Dollar Shave Club – An Inspiring Action Case Study
This was written after Dollar Shave Club launched and at least a year before they sold for a cool billion dollars to Unilever. We said that Inspiring Action brands build value faster, that they drive up brand value while driving down cost-per-acquisition. We pointed to Dollar Shave Club as a prime example. Now Unilever gives us the data point for the end of our case – and a nice round number it is! Here’s what we wrote back then:
1) DEFINE the alternative future you exist to prevent.
In a world without Dollar Shave Club, giants of shaving Gillette and Schick might continue the trend of ever more expensive shaving, driving more and more men to cheap, inferior, painful shaving technology. In a world without Dollar Shave Club, smart young men with potential won’t have the grooming to match.
2) DISCOVER what the people you serve aspire to be and do.

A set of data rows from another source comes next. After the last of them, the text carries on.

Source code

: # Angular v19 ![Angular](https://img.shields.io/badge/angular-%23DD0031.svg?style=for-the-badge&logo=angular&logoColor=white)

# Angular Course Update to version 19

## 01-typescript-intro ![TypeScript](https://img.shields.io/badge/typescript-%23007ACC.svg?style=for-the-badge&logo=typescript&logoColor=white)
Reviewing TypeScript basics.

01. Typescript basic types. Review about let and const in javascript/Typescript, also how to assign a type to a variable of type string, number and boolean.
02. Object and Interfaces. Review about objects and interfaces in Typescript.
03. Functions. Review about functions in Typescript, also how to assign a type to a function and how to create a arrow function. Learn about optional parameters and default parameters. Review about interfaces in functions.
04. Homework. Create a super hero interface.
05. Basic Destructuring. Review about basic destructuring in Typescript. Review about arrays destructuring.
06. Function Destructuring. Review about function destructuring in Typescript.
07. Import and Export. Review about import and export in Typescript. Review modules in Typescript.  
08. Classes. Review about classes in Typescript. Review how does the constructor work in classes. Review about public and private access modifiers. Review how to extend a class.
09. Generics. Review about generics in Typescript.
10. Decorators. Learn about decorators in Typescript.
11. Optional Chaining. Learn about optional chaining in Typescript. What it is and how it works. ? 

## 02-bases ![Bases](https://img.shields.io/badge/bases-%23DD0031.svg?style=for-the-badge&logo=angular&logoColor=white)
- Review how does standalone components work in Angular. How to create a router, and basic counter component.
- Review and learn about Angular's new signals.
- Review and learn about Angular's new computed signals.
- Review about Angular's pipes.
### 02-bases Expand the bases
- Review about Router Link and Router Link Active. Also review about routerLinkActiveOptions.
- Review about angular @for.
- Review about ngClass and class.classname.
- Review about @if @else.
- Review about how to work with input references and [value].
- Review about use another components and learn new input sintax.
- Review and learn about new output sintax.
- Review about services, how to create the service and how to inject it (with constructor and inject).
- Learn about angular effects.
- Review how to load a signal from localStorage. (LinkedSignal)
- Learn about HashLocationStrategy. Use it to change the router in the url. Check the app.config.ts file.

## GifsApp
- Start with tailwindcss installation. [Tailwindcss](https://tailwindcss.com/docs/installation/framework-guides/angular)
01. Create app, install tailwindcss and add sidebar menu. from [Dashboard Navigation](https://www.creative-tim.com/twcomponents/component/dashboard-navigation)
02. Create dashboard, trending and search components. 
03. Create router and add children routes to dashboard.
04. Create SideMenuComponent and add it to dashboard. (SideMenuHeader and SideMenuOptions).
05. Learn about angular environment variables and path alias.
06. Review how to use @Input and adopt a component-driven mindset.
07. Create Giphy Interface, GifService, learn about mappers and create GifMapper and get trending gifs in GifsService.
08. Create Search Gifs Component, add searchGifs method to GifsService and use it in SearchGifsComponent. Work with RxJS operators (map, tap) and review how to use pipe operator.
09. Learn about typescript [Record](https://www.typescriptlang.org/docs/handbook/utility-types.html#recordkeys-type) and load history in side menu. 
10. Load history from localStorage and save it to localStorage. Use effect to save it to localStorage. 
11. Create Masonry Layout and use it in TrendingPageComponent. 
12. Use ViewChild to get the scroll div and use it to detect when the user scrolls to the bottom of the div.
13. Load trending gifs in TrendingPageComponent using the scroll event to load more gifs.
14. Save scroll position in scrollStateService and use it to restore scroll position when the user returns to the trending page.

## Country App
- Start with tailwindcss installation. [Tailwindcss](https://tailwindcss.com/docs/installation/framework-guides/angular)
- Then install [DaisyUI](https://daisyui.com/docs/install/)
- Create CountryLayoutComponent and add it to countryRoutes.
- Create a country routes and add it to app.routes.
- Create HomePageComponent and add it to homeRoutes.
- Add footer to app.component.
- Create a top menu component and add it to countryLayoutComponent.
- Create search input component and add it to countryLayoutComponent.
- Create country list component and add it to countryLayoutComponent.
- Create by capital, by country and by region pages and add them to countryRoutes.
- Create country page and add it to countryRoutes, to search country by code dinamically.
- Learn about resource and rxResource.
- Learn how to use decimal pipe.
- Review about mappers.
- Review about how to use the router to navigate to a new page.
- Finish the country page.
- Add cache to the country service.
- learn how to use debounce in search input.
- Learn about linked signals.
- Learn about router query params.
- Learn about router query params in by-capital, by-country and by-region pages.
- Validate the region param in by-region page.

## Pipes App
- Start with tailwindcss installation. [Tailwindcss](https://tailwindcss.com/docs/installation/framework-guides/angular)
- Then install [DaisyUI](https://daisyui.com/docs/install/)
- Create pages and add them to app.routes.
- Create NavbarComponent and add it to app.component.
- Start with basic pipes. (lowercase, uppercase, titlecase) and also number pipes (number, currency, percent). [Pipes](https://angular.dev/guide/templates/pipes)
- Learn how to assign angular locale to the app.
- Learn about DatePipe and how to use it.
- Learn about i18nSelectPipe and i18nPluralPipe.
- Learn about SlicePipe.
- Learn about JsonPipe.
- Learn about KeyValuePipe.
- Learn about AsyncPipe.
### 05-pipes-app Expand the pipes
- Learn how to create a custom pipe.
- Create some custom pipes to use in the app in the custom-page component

Dollar Shave Club views itself as a men’s lifestyle company that helps men live smarter and more successful lives. Note that not being able to afford to shave with Gillette’s multi-bladed razors and having to go with the supermarket basic instead doesn’t make men feel successful; it makes them feel poor.
3) LEARN what your devotees love about themselves with you.
Members of the Dollar Shave Club feel they are part of something new, different and smart. They are part of a club with a distinct and witty personality. Dollar Shave Club claims a culture that is “original, creative, and cool.” Creative and cool may be two of the most overused words in marketing, but Dollar Shave Club has more than proved them through their marketing.
4) DEVELOP an “inspiring idea” above commercial intent.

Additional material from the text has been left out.